[Pdmtl] [DISFA] Bill Verplank talks: Wed. (17 Nov.) and Fri. (19
Nov.) (fwd)
Matju
matju at sympatico.ca
Mon Nov 15 22:41:36 EST 2004
---------- Forwarded message ----------
Date: Mon, 15 Nov 2004 22:13:40 -0500
From: Andrew Brouse <abrouse at gmail.com>
To: Digital Image/Sound and the Fine Arts <disfa at encs.concordia.ca>
Subject: [DISFA] Bill Verplank talks: Wed. (17 Nov.) and Fri. (19 Nov.)

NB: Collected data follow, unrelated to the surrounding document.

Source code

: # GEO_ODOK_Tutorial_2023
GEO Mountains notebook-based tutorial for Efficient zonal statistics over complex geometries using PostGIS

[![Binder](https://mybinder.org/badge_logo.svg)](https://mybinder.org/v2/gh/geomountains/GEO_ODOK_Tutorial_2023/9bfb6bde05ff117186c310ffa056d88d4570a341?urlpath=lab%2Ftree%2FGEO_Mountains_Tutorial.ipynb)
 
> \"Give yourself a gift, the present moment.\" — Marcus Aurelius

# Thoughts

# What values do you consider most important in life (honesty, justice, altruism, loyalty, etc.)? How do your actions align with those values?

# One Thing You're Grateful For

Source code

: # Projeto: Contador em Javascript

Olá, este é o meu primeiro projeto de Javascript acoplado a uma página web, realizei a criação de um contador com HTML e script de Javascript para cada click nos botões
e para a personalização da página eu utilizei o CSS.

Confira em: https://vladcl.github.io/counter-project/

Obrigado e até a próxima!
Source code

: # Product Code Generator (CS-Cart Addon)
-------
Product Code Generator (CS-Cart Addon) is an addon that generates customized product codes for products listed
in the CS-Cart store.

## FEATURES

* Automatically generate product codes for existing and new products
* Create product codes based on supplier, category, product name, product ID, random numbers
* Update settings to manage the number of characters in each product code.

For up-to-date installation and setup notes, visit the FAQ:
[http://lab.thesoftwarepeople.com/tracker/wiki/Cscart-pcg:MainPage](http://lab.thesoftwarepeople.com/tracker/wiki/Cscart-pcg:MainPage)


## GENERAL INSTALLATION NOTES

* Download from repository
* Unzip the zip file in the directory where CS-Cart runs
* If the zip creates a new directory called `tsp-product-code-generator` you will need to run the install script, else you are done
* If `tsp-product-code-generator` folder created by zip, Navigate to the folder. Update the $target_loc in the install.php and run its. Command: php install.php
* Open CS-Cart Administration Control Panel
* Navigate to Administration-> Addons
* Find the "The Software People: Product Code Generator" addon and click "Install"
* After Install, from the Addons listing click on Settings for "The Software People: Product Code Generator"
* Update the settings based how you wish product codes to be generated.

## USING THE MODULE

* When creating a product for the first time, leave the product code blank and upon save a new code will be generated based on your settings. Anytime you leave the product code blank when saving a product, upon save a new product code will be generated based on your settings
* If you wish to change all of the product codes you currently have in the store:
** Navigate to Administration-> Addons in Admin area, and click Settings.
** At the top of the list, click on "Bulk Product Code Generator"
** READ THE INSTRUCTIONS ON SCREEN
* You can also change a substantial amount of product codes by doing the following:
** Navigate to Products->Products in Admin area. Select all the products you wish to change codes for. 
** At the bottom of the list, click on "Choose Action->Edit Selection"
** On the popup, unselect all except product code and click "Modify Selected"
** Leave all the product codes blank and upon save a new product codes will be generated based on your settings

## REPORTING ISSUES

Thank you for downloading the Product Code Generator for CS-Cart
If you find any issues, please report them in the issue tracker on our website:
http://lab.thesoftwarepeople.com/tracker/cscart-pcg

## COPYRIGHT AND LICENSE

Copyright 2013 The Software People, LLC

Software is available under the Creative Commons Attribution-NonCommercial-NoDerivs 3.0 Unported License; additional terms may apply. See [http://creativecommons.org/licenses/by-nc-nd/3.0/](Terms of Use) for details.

Bill Verplank from CCRMA at Stanford will be giving two talks this
week at the McGill Faculty of Music. (555 Sherbrooke O.) Anyone
interested in "physical computing" and other such tasty morsels should
find these talks edifying.
All are welcome.
Andrew
==========================================================================
The Faculty of Music and CIRMMT present Bill Verplank, CCRMA, Stanford
University in two presentations this week.
Talk #1:
When: Wednesday, 17 November 2004, 3 - 5 PM
Where: E-230 (MTCL), Faculty of Music, McGill University
Title: Haptics and Scanned Sythesis
Abstract:
Haptics and Scanned Sythesis: How controllers with active
force-feedback lead to a new music synthesis scheme. At Interval
Research, Bill Verplank, Rob Shaw and Max Mathews invented a scheme
for music synthesis that starts with haptically manipulating a dynamic
object (real or virtual) whose shape is scanned at audio rates.
Talk #2:
When: Friday, 19 November 2004, 3:45 PM
Where: E-209, Faculty of Music, McGill University
Title: Physical Interaction Design
Abstract:
We have developed a course on the design of "controllers" based on the
premise that the physical design of interfaces influences the style of
human-computer interaction. By inventing new devices, we experiment
with new forms of interaction.
Rather than comparing existing devices like joysticks and tablets, we
build with simple components (potentiometers, force-sensitive
resistors, photo resistors, shaft encoders). We teach some basic
electronic for sensors, microporcessor programming, OSC and Pd for
music processing. Then the students build devices that must work.
I will describe some of my philosophy of interaction design
(metaphors, modes, mappings, etc) as well as some of the projects.
Our theme this year is "expressive" control and what allows it.